Paper ID: 2408.12733
SQL-GEN: Bridging the Dialect Gap for Text-to-SQL Via Synthetic Data And Model Merging
Mohammadreza Pourreza, Ruoxi Sun, Hailong Li, Lesly Miculicich, Tomas Pfister, Sercan O. Arik
Recent advances in Text-to-SQL have largely focused on the SQLite dialect, neglecting the diverse landscape of SQL dialects like BigQuery and PostgreSQL. This limitation is due to the diversity in SQL syntaxes and functions, along with the high cost of collecting and curating SQL-specific training data. To address this, we introduce SQL-GEN, a framework for generating high-quality synthetic training data for any SQL dialect, guided by readily available dialect-specific tutorials.

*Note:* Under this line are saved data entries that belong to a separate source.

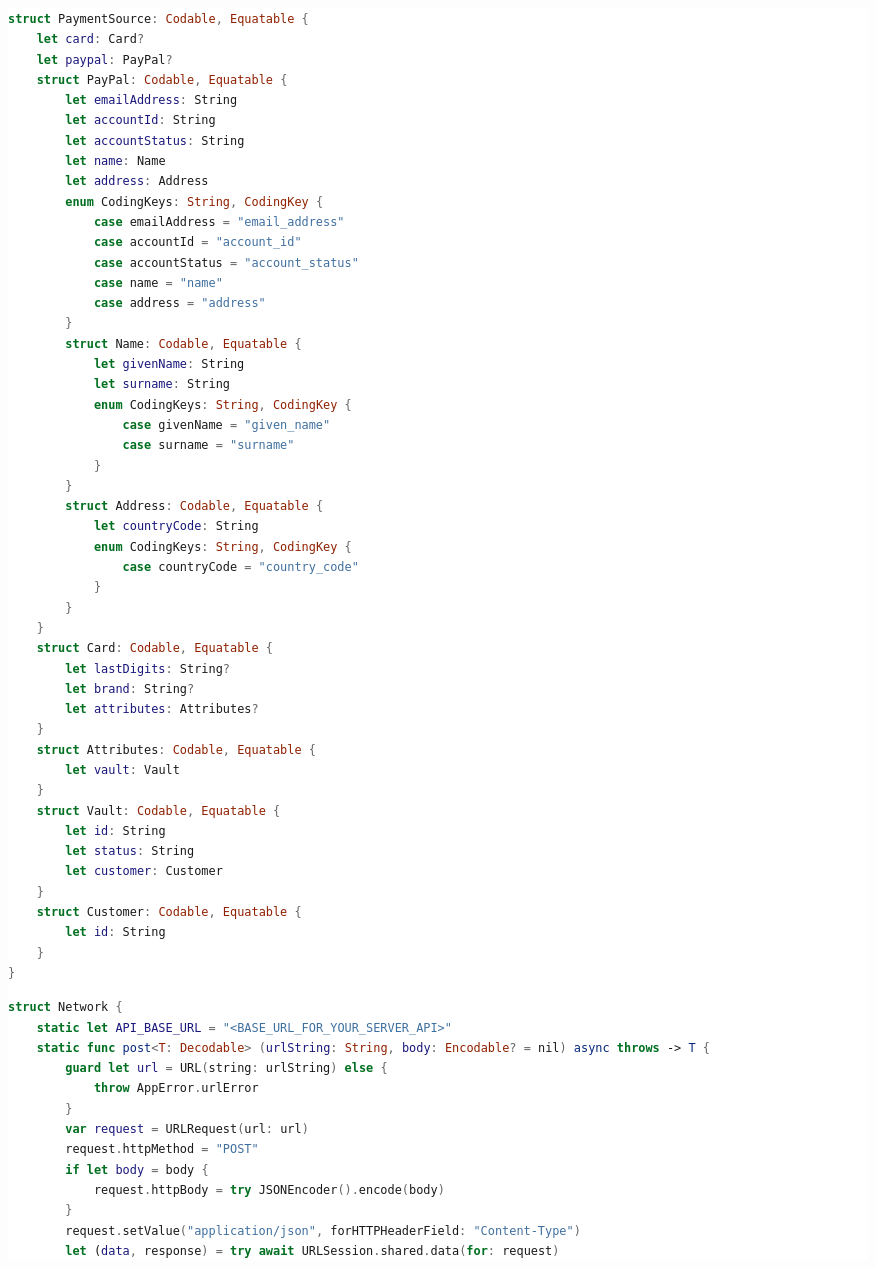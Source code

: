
 ```Swift
struct PaymentSource: Codable, Equatable {
    let card: Card?
    let paypal: PayPal?
    struct PayPal: Codable, Equatable {
        let emailAddress: String
        let accountId: String
        let accountStatus: String
        let name: Name
        let address: Address
        enum CodingKeys: String, CodingKey {
            case emailAddress = "email_address"
            case accountId = "account_id"
            case accountStatus = "account_status"
            case name = "name"
            case address = "address"
        }
        struct Name: Codable, Equatable {
            let givenName: String
            let surname: String
            enum CodingKeys: String, CodingKey {
                case givenName = "given_name"
                case surname = "surname"
            }
        }
        struct Address: Codable, Equatable {
            let countryCode: String
            enum CodingKeys: String, CodingKey {
                case countryCode = "country_code"
            }
        }
    }
    struct Card: Codable, Equatable {
        let lastDigits: String?
        let brand: String?
        let attributes: Attributes?
    }
    struct Attributes: Codable, Equatable {
        let vault: Vault
    }
    struct Vault: Codable, Equatable {
        let id: String
        let status: String
        let customer: Customer
    }
    struct Customer: Codable, Equatable {
        let id: String
    }
}
```

```Swift
struct Network {
    static let API_BASE_URL = "<BASE_URL_FOR_YOUR_SERVER_API>"
    static func post<T: Decodable> (urlString: String, body: Encodable? = nil) async throws -> T {
        guard let url = URL(string: urlString) else {
            throw AppError.urlError
        }
        var request = URLRequest(url: url)
        request.httpMethod = "POST"
        if let body = body {
            request.httpBody = try JSONEncoder().encode(body)
        }
        request.setValue("application/json", forHTTPHeaderField: "Content-Type")
        let (data, response) = try await URLSession.shared.data(for: request)
```
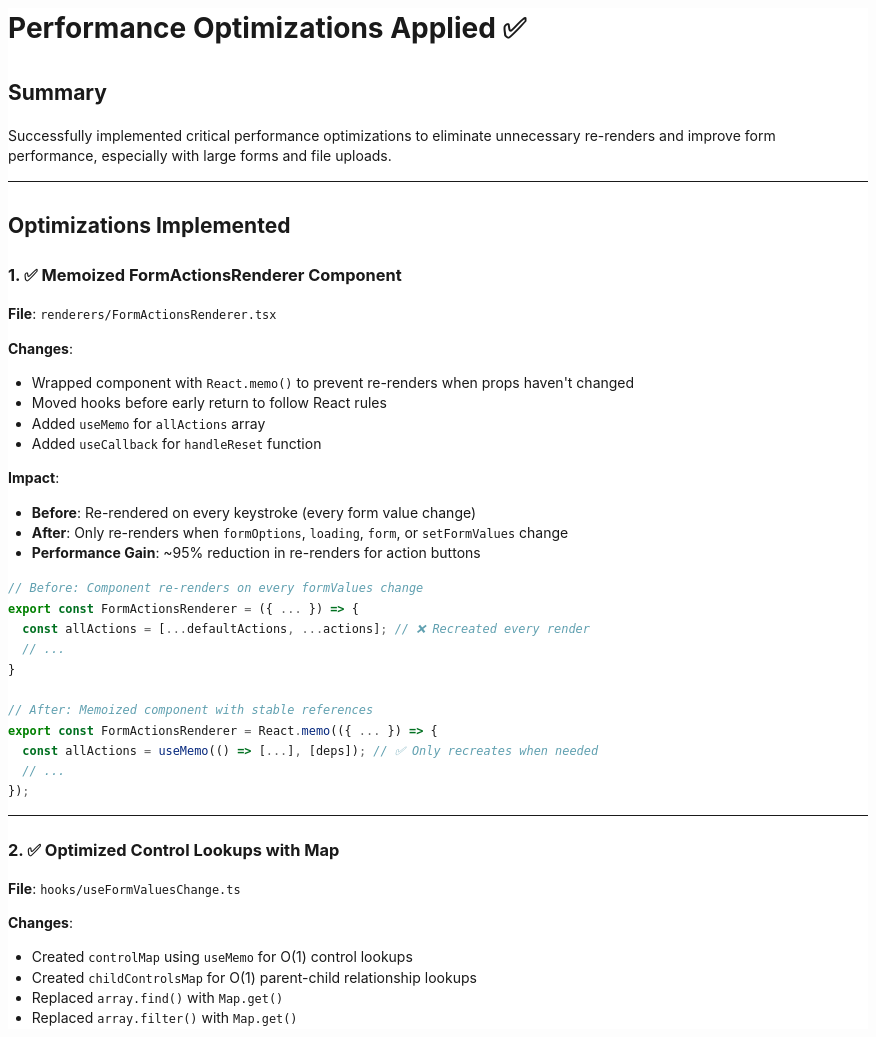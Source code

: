 # Performance Optimizations Applied ✅

## Summary

Successfully implemented critical performance optimizations to eliminate unnecessary re-renders and improve form performance, especially with large forms and file uploads.

---

## Optimizations Implemented

### 1. ✅ Memoized FormActionsRenderer Component

**File**: `renderers/FormActionsRenderer.tsx`

**Changes**:

- Wrapped component with `React.memo()` to prevent re-renders when props haven't changed
- Moved hooks before early return to follow React rules
- Added `useMemo` for `allActions` array
- Added `useCallback` for `handleReset` function

**Impact**:

- **Before**: Re-rendered on every keystroke (every form value change)
- **After**: Only re-renders when `formOptions`, `loading`, `form`, or `setFormValues` change
- **Performance Gain**: ~95% reduction in re-renders for action buttons

```typescript
// Before: Component re-renders on every formValues change
export const FormActionsRenderer = ({ ... }) => {
  const allActions = [...defaultActions, ...actions]; // ❌ Recreated every render
  // ...
}

// After: Memoized component with stable references
export const FormActionsRenderer = React.memo(({ ... }) => {
  const allActions = useMemo(() => [...], [deps]); // ✅ Only recreates when needed
  // ...
});
```

---

### 2. ✅ Optimized Control Lookups with Map

**File**: `hooks/useFormValuesChange.ts`

**Changes**:

- Created `controlMap` using `useMemo` for O(1) control lookups
- Created `childControlsMap` for O(1) parent-child relationship lookups
- Replaced `array.find()` with `Map.get()`
- Replaced `array.filter()` with `Map.get()`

SQL-GEN significantly improves cross-dialect Text-to-SQL performance, boosting execution accuracy by up to 20\% over existing methods. This performance gain narrows the gap with models trained on large-scale human-annotated data. Furthermore, combining synthetic data from SQL-GEN with human-annotated data yields additional improvements of up to 5.6\%. To unify multi-dialect capabilities within a single model, we propose a novel Mixture-of-Experts (MoE) initialization that leverages the shared knowledge across dialects. Our approach merges self-attention layers from dialect-specific models and initializes expert gates using dialect-specific keywords. This leads to a versatile model optimized for multiple SQL dialects, outperforming single-dialect models and significantly enhancing overall performance.
Submitted: Aug 22, 2024